Norris aims dart at Harwell in Tennessee transportation bill dispute

Norris aims dart at Harwell in Tennessee transportation bill dispute

April 6th, 2017 by Andy Sher in Breaking News

Senate Majority Leader Mark Norris speaks about the conclusion of the legislative session at a news conference at the state Capitol in Nashville on April 23, 2015.

Photo by Associated Press /Times Free Press.

NASHVILLE — A top Tennessee Senate Republican made it clear Thursday that he's not happy with news that House Republican Speaker Beth Harwell has been working behind the scenes on an alternative road funding plan that avoids the fuel tax increase in both chambers' legislation.

"There's a fine line between indecision and deception," Senate Majority Leader Mark Norris, R-Collierville, told reporters when asked about Wednesday's development. "Next question."

Asked to elaborate what deception he was referring to, Norris replied, "it's hard to tell."

The state Capitol tizzy began Wednesday when House Assistant Majority Leader David Hawk, R-Greeneville, told Budget Subcommittee members that he, Harwell and others were working on an alternative funding mechanism for Haslam's IMPROVE Act.

A Harwell spokeswoman later said in response to Hawk's remarks that the speaker, Hawk and two other House leaders were seeking to "develop an alternative that does not include a gas tax increase."

That caught Republican Senate Speaker Randy McNally as well as Republican Gov. Bill Haslam and others, including Budget Subcommitee Chairman Gerald McCormick, R-Chattanooga, who had just voted for the bill in his panel, by surprise.
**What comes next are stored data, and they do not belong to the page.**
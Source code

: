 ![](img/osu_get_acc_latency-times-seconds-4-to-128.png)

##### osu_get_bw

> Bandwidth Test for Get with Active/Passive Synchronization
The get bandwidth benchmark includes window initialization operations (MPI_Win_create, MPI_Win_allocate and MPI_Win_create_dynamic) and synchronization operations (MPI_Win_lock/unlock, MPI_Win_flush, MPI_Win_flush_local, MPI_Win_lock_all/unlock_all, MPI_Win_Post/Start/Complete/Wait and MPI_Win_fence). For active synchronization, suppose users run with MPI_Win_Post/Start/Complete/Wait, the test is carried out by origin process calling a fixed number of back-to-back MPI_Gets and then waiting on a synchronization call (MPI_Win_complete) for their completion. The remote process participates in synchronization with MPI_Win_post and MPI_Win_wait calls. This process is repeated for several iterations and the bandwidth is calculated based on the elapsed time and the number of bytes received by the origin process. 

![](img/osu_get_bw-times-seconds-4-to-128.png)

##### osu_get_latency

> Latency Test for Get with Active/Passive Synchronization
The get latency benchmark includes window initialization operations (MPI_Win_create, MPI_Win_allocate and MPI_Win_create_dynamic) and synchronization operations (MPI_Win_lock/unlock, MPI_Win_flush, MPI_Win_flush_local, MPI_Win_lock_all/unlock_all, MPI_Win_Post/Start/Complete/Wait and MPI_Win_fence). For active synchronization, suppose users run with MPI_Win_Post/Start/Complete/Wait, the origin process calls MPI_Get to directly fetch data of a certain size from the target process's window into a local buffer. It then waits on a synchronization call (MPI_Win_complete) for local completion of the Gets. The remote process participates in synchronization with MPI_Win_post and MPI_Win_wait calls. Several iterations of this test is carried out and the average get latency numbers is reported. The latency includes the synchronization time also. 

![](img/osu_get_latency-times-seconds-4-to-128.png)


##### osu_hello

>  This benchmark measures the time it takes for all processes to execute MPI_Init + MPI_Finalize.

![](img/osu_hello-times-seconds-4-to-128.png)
The governor's proposal calls for increasing fuel taxes and several fees to boost the state's dedicated highway fund which Haslam says is unable to address a $10.5 billion, 962-project backlog on any sort of timely basis. 

As amended by the House and Senate, it now calls for the gas tax to rise six cents and diesel by 10 cents over the next three years.

At the same time, the plan cuts three major taxes in the state's general fund, which pays for functions ranging from education to housing prisons, which has a surplus. One cut is to the state's 5 percent sales tax on groceries. It would drop to 4 percent.

Senators had been on track to hear the IMPROVE Act in the Finance Committee next week. Now, there's Senate talk about a potential recess that could extend lawmakers' annual session well into May.

Senate Finance Committee Chairman Bo Watson, R-Hixson, posted a video to twitter saying his panel is expecting to hear the IMPROVE Act next week. He, McCormick and others now call the IMPROVE Act "The 2017 Tax Reduction Act" based on there being a greater tax reduction dollar-wise than fuel tax increases.

If the bill passes out of the Senate committee, Watson said, there would be debate April 20 on the Senate floor. If it passes, then Haslam would bring his customary amendment making various changes in the budget based on legislative action to Watson's committee on April 24.

"Now," Watson cautioned, "budgets are fluid documents and anything can happen."

If lawmakers can't come to a budget agreement on April 20, then the Senate would go into recess the week of April 24, Watson said.

"But's let's be optimistic," said Watson said, noting that if everything goes to plan, lawmakers would be ready to adjourn their annual session the week of May 8.

It was unclear when Watson shot the video. Thursday morning, Norris filed a resolution that would allow the Senate to adjourn temporarily the final week of April.